Search-engine friendly clone of the ACL2 documentation.

Atc-tutorial

Atc-tutorial-identifiers

ATC tutorial: ACL2 representation of C identifiers.

(This page may be skipped at first reading.)

As mentioned in atc-tutorial-int-programs, C function and variable names are represented by ACL2 symbols whose names are the C function and variable names. This tutorial page explains in more detail which and how C identifiers are represented in ACL2.

[C17:5.2.1] describes two (possibly identical) character sets: one in which the C code is written (the source character set), and one whose character values are manipulated by the C code (the execution character set). C identifiers consist of characters from the source set.

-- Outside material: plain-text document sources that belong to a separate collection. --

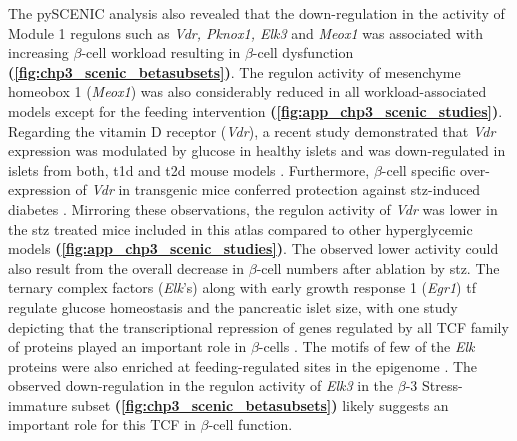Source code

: \par The pySCENIC analysis also revealed that the down-regulation in the activity of Module 1 regulons such as \textit{Vdr, Pknox1, Elk3} and \textit{Meox1} was associated with increasing $\beta$-cell workload resulting in $\beta$-cell dysfunction \textbf{(\autoref{fig:chp3_scenic_betasubsets})}.  The regulon activity of mesenchyme homeobox 1 (\textit{Meox1}) was also considerably reduced in all workload-associated models except for the feeding intervention \textbf{(\autoref{fig:app_chp3_scenic_studies})}. Regarding the vitamin D receptor (\textit{Vdr}), a recent study demonstrated that \textit{Vdr} expression was modulated by glucose in healthy islets and was down-regulated in islets from both, \gls{t1d} and \gls{t2d} mouse models \textbf{\cite{morro_vitamin_2020}}. Furthermore, $\beta$-cell specific over-expression of \textit{Vdr} in transgenic mice conferred protection against \gls{stz}-induced diabetes \textbf{\cite{morro_vitamin_2020}}. Mirroring these observations, the regulon activity of \textit{Vdr} was lower in the \gls{stz} treated mice included in this atlas compared to other hyperglycemic models \textbf{(\autoref{fig:app_chp3_scenic_studies})}. The observed lower activity could also result from the overall decrease in  $\beta$-cell numbers after ablation by \gls{stz}. The ternary complex factors (\textit{Elk}'s) along with early growth response 1 (\textit{Egr1}) \gls{tf} regulate glucose homeostasis and the pancreatic islet size, with one study depicting that the transcriptional repression of genes regulated by all TCF family of proteins played an important role in $\beta$-cells \textbf{\cite{lesch_ternary_2020}}. The motifs of few of the \textit{Elk} proteins were also enriched at feeding-regulated sites in the epigenome \textbf{\cite{wortham_nutrient_2023}}. The observed down-regulation in the regulon activity of \textit{Elk3} in the $\beta$-3 Stress-immature subset \textbf{(\autoref{fig:chp3_scenic_betasubsets})} likely suggests an important role for this TCF in $\beta$-cell function.\\

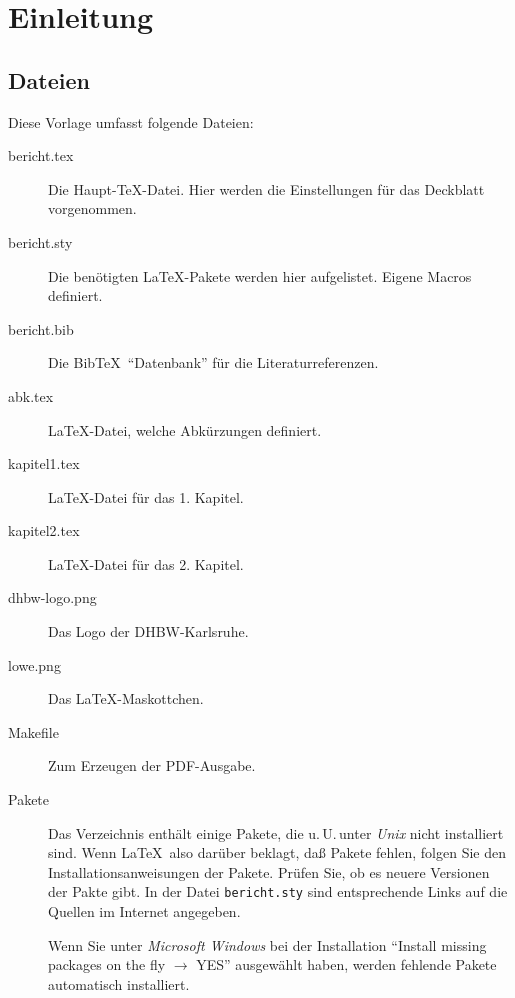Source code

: 
\chapter{Einleitung}

\section{Dateien}
Diese Vorlage umfasst folgende Dateien:
\begin{description}
\item[bericht.tex] Die Haupt-\TeX-Datei. Hier werden die Einstellungen für das
     Deckblatt vorgenommen.
\item[bericht.sty] Die benötigten \LaTeX-Pakete werden hier aufgelistet. Eigene Macros definiert.
\item[bericht.bib] Die Bib\TeX\ "`Datenbank"' für die Literaturreferenzen.
\item[abk.tex] \LaTeX-Datei, welche Abkürzungen definiert.
\item[kapitel1.tex] \LaTeX-Datei für das 1. Kapitel.
\item[kapitel2.tex] \LaTeX-Datei für das 2. Kapitel.
\item[dhbw-logo.png] Das Logo der DHBW-Karlsruhe.
\item[lowe.png] Das \LaTeX-Maskottchen.
\item[Makefile] Zum Erzeugen der PDF-Ausgabe.
\item[Pakete] Das Verzeichnis enthält einige Pakete, die u.\,U.\,unter \emph{Unix} nicht installiert
     sind. Wenn \LaTeX\ also darüber beklagt, daß Pakete fehlen, folgen Sie den Installationsanweisungen
     der Pakete. Prüfen Sie, ob es neuere Versionen der Pakte gibt. In der Datei
     \texttt{bericht.sty} sind entsprechende Links auf die Quellen im Internet angegeben.

     Wenn Sie unter \emph{Microsoft Windows} bei der Installation
     \enquote{Install missing packages on the fly $\longrightarrow$ YES} ausgewählt haben,
     werden fehlende Pakete automatisch installiert.
\end{description}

The source and execution character sets may be anything, so long as they satisfy the requirements stated in [C17:5.2.1]; they do not have to be ASCII or Unicode or anything specific. However, they are required to contain certain characters that have obvious ASCII counterparts. It also seems that, given the prevalence of (supersets of) ASCII, most C implementations will indeed use (some superset of) ASCII for both the source and execution character set. This certainly appears to be the case on platforms like macOS.

Based on the above considerations, and the fact that the ACL2 character set is the ISO 8859-1 superset of ASCII, ATC assumes that the C implementation supports a superset of ASCII, and generates code that is entirely in ASCII, for greater portability. This means that the generated C identifiers, in particular, must consist of ASCII characters.

ATC generates C code with portable ASCII identifiers, i.e. identifiers that are both ASCII and portable. This notion is described and motivated in portable-ascii-identifiers. It is also stated in Section `Portable ASCII C Identifiers' of the ATC reference documentation. Portable ASCII identifiers are represented, in ACL2, by symbols whose symbol-names are exactly the C identifiers. Since, as mentioned above, ACL2 characters are a superset of ASCII, any portable ASCII C identifier may be represented by some ACL2 symbol. The symbol-package-names are ignored for this purpose: different ACL2 symbols with the same name but different package name represent the same C identifier (provided that their names are legal portable ASCII C identifiers).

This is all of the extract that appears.